Immunolocalization patterns of β-galactosidase produced from the sspE-lacZ fusion. The strains of B. subtilis were grown in DSM, and samples were taken at the indicated times after the onset of sporulation, stained with DAPI, and processed for immunofluorescence microscopy as described in Materials and Methods. Typical localization patterns of β-galactosidase (β-gal.) produced from the sspE-lacZ fusion for strains AH3786 (ΔspoIIIG sspE-lacZ ΔamyE::spoIIIG) (wild-type spoIIIG in a wild-type background) (a to c), AH3787 (ΔspoIIIG sspE-lacZ ΔamyE::spoIIIGE156K) (d to f), AH3790 (ΔspoIIIG spoIIIA::Tn917 sspE-lacZ ΔamyE::spoIIIG) (wt) (g to i), and AH3791 (ΔspoIIIG spoIIIA::Tn917 sspE-lacZ ΔamyE::spoIIIGE156K) (j to o) at the indicated times after the onset of sporulation are shown. The complete relevant genotypes of the strains are given in Table 1. The samples were taken 6 or 10 h after the onset of sporulation (T6 and T10, respectively). Arrowheads point to specimens showing sspE-lacZ expression. The specimen labeled with an asterisk in panel f, as well as the specimens in panels l and o, show whole-cell fluorescence (see text). Bars, 2 μm.

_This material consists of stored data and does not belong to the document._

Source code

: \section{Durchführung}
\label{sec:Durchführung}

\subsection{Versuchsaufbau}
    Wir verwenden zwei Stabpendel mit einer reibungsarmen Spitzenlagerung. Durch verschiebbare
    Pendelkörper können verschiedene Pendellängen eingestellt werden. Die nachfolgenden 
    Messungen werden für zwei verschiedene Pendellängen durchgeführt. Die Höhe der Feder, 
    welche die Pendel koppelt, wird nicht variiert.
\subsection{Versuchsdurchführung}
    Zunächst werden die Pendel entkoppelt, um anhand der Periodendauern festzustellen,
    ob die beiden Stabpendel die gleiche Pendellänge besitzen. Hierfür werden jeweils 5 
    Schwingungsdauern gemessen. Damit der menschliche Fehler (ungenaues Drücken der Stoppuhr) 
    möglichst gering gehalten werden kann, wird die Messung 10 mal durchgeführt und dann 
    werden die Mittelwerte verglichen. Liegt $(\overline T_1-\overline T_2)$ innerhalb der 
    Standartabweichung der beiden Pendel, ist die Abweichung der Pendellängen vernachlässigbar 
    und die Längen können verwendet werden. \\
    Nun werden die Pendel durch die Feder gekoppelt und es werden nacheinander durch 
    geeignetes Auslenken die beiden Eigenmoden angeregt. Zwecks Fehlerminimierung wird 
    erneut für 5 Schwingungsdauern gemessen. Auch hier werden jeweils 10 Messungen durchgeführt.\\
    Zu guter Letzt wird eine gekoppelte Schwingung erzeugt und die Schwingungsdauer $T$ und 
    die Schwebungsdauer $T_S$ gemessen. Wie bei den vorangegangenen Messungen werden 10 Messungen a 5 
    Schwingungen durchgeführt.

In agreement with the results of sspE-lacZ expression shown in Fig. 1, essentially no β-galactosidase could be detected in cells of AH3790 (ΔspoIIIG spoIIIA::Tn917 sspE-lacZ ΔamyE::spoIIIG) (Fig. 5i shows the only specimen found with signs of fluorescence in the prespore) (Table 5). About 3% of the cells of AH3791 (ΔspoIIIG spoIIIA::Tn917 sspE-lacZ ΔamyE::spoIIIGE156K) at 6 h after the onset of sporulation showed accumulation of β-galactosidase, a percentage that increased to 23% at 10 h (Table 5). Surprisingly, in most of these cells, β-galactosidase was found to localize throughout the entire cell (Fig. 5j to l and Table 5). The percentage of sporulating cells of AH3791 (two visible nucleoids of about the same size at this stage) decreased from 75% at 6 h after the onset of sporulation to about 32% at 10 h (Fig. 5j to l [6 h] and m to o [10 h] and Table 5). Note that the specimens showing whole-cell fluorescence do not show the DAPI staining pattern of a mid to late stage of sporulation and that specimens in which the prespore can be clearly distinguished do not show sspE-lacZ expression (Fig. 5j to o). The percentage of AH3790 cells (wild-type spoIIIG in a spoIIIA background) with two distinct nucleoids also decreased from 6 h (78%) to 10 h after the onset of sporulation (60%) (Table 5) except that in the latter case, the whole-cell pattern of decoration was never found. No decrease in the percentage of sporulating cells was noticed for the spoIIIA⁺ strains.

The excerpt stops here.